TASK REQUIREMENTS
Nothing but an exact copy of the records is expected here.

[Opening AVAILABLE DATA section]

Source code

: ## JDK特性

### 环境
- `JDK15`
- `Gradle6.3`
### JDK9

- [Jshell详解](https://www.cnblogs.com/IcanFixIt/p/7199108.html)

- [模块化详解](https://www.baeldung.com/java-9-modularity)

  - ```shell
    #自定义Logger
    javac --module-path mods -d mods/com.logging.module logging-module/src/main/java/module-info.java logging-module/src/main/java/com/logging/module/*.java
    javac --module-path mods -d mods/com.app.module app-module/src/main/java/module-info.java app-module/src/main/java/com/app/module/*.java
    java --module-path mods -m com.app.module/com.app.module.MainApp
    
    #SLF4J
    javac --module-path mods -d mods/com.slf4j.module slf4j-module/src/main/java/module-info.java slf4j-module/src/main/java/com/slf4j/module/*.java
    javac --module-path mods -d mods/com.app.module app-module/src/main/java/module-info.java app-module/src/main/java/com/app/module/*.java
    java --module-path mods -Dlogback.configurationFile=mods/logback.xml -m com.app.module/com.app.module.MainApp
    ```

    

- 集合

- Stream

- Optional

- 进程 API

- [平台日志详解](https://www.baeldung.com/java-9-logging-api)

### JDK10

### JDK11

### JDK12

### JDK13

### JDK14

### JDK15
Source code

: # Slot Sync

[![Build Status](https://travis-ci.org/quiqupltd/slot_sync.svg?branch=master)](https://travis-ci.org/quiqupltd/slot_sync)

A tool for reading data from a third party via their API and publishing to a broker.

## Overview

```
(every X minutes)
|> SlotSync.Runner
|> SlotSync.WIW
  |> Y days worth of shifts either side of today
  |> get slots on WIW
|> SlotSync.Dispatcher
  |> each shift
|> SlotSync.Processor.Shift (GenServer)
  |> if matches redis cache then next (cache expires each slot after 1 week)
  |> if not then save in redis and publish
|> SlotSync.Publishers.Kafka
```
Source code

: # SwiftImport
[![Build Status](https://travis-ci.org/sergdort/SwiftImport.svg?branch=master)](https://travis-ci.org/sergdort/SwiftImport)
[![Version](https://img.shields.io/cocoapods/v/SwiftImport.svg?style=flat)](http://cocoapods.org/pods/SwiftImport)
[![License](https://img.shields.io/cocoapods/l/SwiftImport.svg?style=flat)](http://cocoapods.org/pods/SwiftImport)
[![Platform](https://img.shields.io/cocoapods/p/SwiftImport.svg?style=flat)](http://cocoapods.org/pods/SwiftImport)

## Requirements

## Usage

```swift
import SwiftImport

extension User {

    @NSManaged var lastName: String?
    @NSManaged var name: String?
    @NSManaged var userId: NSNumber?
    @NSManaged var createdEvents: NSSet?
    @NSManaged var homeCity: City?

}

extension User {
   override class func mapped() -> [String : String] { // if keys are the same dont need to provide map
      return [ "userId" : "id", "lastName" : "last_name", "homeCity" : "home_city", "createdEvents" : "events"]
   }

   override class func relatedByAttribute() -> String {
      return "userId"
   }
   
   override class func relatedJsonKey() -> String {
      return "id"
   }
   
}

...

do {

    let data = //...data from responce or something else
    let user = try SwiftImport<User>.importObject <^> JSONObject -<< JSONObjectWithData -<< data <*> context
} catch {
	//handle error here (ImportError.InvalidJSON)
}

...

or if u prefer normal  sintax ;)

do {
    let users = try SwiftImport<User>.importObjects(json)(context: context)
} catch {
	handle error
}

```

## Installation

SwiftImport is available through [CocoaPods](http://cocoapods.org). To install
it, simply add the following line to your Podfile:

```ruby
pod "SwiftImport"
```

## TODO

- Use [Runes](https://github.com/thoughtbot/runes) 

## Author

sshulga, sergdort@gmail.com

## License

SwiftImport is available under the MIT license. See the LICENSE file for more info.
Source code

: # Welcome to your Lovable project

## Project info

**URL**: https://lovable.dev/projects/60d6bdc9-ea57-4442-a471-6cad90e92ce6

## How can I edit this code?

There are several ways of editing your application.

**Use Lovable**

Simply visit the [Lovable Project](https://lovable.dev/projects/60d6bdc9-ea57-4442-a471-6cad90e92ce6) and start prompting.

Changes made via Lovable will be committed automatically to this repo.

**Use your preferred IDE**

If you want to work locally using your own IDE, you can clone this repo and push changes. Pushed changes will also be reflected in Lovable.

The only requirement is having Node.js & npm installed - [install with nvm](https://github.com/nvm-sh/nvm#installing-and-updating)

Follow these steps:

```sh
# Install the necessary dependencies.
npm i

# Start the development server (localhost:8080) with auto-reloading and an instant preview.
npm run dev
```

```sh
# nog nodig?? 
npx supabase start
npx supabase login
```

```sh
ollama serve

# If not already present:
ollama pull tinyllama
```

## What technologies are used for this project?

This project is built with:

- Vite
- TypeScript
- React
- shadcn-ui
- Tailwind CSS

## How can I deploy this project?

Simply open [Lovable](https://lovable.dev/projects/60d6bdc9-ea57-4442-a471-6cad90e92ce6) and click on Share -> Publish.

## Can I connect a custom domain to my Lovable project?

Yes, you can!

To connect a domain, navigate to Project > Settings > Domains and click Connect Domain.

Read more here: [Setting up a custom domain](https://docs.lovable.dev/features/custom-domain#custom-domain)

[Closing AVAILABLE DATA section]

COMPLETED EXERCISE
Source code

: ## JDK特性

### 环境
- `JDK15`
- `Gradle6.3`
### JDK9

- [Jshell详解](https://www.cnblogs.com/IcanFixIt/p/7199108.html)

- [模块化详解](https://www.baeldung.com/java-9-modularity)

  - ```shell
    #自定义Logger
    javac --module-path mods -d mods/com.logging.module logging-module/src/main/java/module-info.java logging-module/src/main/java/com/logging/module/*.java
    javac --module-path mods -d mods/com.app.module app-module/src/main/java/module-info.java app-module/src/main/java/com/app/module/*.java
    java --module-path mods -m com.app.module/com.app.module.MainApp
    
    #SLF4J
    javac --module-path mods -d mods/com.slf4j.module slf4j-module/src/main/java/module-info.java slf4j-module/src/main/java/com/slf4j/module/*.java
    javac --module-path mods -d mods/com.app.module app-module/src/main/java/module-info.java app-module/src/main/java/com/app/module/*.java
    java --module-path mods -Dlogback.configurationFile=mods/logback.xml -m com.app.module/com.app.module.MainApp
    ```

    

- 集合

- Stream

- Optional

- 进程 API

- [平台日志详解](https://www.baeldung.com/java-9-logging-api)

### JDK10

### JDK11

### JDK12

### JDK13

### JDK14

### JDK15
Source code

: # Slot Sync

[![Build Status](https://travis-ci.org/quiqupltd/slot_sync.svg?branch=master)](https://travis-ci.org/quiqupltd/slot_sync)

A tool for reading data from a third party via their API and publishing to a broker.

## Overview

```
(every X minutes)
|> SlotSync.Runner
|> SlotSync.WIW
  |> Y days worth of shifts either side of today
  |> get slots on WIW
|> SlotSync.Dispatcher
  |> each shift
|> SlotSync.Processor.Shift (GenServer)
  |> if matches redis cache then next (cache expires each slot after 1 week)
  |> if not then save in redis and publish
|> SlotSync.Publishers.Kafka
```
Source code

: # SwiftImport
[![Build Status](https://travis-ci.org/sergdort/SwiftImport.svg?branch=master)](https://travis-ci.org/sergdort/SwiftImport)
[![Version](https://img.shields.io/cocoapods/v/SwiftImport.svg?style=flat)](http://cocoapods.org/pods/SwiftImport)
[![License](https://img.shields.io/cocoapods/l/SwiftImport.svg?style=flat)](http://cocoapods.org/pods/SwiftImport)
[![Platform](https://img.shields.io/cocoapods/p/SwiftImport.svg?style=flat)](http://cocoapods.org/pods/SwiftImport)

## Requirements

## Usage

```swift
import SwiftImport

extension User {

    @NSManaged var lastName: String?
    @NSManaged var name: String?
    @NSManaged var userId: NSNumber?
    @NSManaged var createdEvents: NSSet?
    @NSManaged var homeCity: City?

}

extension User {
   override class func mapped() -> [String : String] { // if keys are the same dont need to provide map
      return [ "userId" : "id", "lastName" : "last_name", "homeCity" : "home_city", "createdEvents" : "events"]
   }

   override class func relatedByAttribute() -> String {
      return "userId"
   }
   
   override class func relatedJsonKey() -> String {
      return "id"
   }
   
}

...

do {

    let data = //...data from responce or something else
    let user = try SwiftImport<User>.importObject <^> JSONObject -<< JSONObjectWithData -<< data <*> context
} catch {
	//handle error here (ImportError.InvalidJSON)
}

...

or if u prefer normal  sintax ;)

do {
    let users = try SwiftImport<User>.importObjects(json)(context: context)
} catch {
	handle error
}

```

## Installation

SwiftImport is available through [CocoaPods](http://cocoapods.org). To install
it, simply add the following line to your Podfile:

```ruby
pod "SwiftImport"
```

## TODO

- Use [Runes](https://github.com/thoughtbot/runes) 

## Author

sshulga, sergdort@gmail.com

## License

SwiftImport is available under the MIT license. See the LICENSE file for more info.
Source code

: # Welcome to your Lovable project

## Project info

**URL**: https://lovable.dev/projects/60d6bdc9-ea57-4442-a471-6cad90e92ce6

## How can I edit this code?

There are several ways of editing your application.

**Use Lovable**

Simply visit the [Lovable Project](https://lovable.dev/projects/60d6bdc9-ea57-4442-a471-6cad90e92ce6) and start prompting.

Changes made via Lovable will be committed automatically to this repo.

**Use your preferred IDE**

If you want to work locally using your own IDE, you can clone this repo and push changes. Pushed changes will also be reflected in Lovable.

The only requirement is having Node.js & npm installed - [install with nvm](https://github.com/nvm-sh/nvm#installing-and-updating)

Follow these steps:

```sh
# Install the necessary dependencies.
npm i

# Start the development server (localhost:8080) with auto-reloading and an instant preview.
npm run dev
```

```sh
# nog nodig?? 
npx supabase start
npx supabase login
```

```sh
ollama serve

# If not already present:
ollama pull tinyllama
```

## What technologies are used for this project?

This project is built with:

- Vite
- TypeScript
- React
- shadcn-ui
- Tailwind CSS

## How can I deploy this project?

Simply open [Lovable](https://lovable.dev/projects/60d6bdc9-ea57-4442-a471-6cad90e92ce6) and click on Share -> Publish.

## Can I connect a custom domain to my Lovable project?

Yes, you can!

To connect a domain, navigate to Project > Settings > Domains and click Connect Domain.

Read more here: [Setting up a custom domain](https://docs.lovable.dev/features/custom-domain#custom-domain)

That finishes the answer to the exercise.